Un médecin britannique a mis au point une boîte noire destinée à enregistrer les gestes et les conversations des chirurgiens pendant leurs interventions.
Cette boîte noire ressemble à celle qu’on trouve dans les avions, mais elle est destinée aux salles d’opérations. Inventée par Ara Darzi, un médecin britannique spécialiste de la simulation et de la réalité virtuelle, professeur de chirurgie au London’s Imperial College, la première "boîte noire chirurgicale" serait, selon le New Scientist, dotée de nombreuses fonctions. Elle permettrait tout d’abord d’enregistrer les gestes effectués par le praticien, au moyen d’une série de capteurs électromagnétiques ou à ultrasons placés sur ses mains. Le système permettrait aussi de lister l’ensemble du matériel utilisé, d’enregistrer les conversations du personnel présent et de contrôler les personnes qui entrent ou qui sortent de la salle pendant l’opération. Ara Darzi, qui s’est empressé de faire breveter son invention, espère obtenir des aides de la part du gouvernement britannique pour installer son appareil dans un maximum d’établissements. Mais avant de devenir riche, l’inventeur doit convaincre les principaux intéressés : les chirurgiens, les patients, éventuellement les pouvoirs publics et les spécialistes du droit médical.

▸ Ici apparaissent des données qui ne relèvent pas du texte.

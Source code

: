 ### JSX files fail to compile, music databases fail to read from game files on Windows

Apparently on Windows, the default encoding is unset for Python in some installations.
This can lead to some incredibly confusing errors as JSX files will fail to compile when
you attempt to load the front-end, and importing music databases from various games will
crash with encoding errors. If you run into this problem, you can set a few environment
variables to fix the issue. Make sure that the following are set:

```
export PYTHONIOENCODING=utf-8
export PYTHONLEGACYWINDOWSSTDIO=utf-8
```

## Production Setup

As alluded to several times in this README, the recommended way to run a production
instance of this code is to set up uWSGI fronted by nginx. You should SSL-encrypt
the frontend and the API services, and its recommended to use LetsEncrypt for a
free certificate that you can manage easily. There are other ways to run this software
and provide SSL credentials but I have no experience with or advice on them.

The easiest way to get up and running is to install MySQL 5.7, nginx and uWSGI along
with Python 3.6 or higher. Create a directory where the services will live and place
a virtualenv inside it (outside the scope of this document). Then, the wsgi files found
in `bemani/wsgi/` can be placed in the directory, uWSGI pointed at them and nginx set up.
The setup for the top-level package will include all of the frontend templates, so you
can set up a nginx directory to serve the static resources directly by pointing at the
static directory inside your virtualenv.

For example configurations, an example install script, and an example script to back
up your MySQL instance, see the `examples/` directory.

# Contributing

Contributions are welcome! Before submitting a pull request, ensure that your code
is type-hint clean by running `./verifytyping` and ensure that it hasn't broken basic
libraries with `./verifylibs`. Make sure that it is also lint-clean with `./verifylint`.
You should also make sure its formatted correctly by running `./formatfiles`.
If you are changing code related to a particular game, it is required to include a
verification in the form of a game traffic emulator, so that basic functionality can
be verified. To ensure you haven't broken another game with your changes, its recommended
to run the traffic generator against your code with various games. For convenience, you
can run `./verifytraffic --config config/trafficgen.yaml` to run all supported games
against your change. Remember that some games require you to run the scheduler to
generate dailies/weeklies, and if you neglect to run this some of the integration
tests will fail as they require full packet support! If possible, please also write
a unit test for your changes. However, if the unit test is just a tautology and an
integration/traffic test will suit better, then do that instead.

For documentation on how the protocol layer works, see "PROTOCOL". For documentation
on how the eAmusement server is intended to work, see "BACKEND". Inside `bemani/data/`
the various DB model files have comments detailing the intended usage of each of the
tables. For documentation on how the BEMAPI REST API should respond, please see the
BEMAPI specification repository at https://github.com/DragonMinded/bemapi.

Blagues pendant l’opération ?
Car on imagine aisément que ces enregistrements seront, en cas de litige entre un patient et un praticien, toujours disséqués et souvent contestés. Par les compagnies d’assurance notamment. "Les enregistrements de conversation peuvent constituer non pas une preuve, mais un commencement de preuve qui doit être complété par d’autres éléments, indique Rémy Fekete, avocat au cabinet Gide Loyrette et Nouel. On pourrait par exemple démontrer, à l’aide de cette boîte noire, que le personnel médical racontait des blagues pendant une opération... De toute façon, c’est souvent la conjonction des gestes d’une équipe qui conduit à une erreur médicale, et j’ignore si cet appareil se montrera capable de rendre compte du mouvement de l’infirmière qui laisse tomber ses ciseaux sur le corps du patient, ou celui de l’anesthésiste qui se trompe en manipulant l’appareil respiratoire." Du côté des chirurgiens, l’appareil ne sera pas forcément bien perçu. D’autant plus que certains praticiens proposent déjà des méthodes comparables, et sans doute aussi fiables, à leurs patients. "Il suffit de filmer les opérations, précise le docteur Victor Cohen, chirurgien esthétique. Certains de mes collègues italiens le proposent déjà à leurs clients. C’est aussi simple, et c’est moins pénible que de supporter des capteurs au bout des doigts pendant qu’on opère."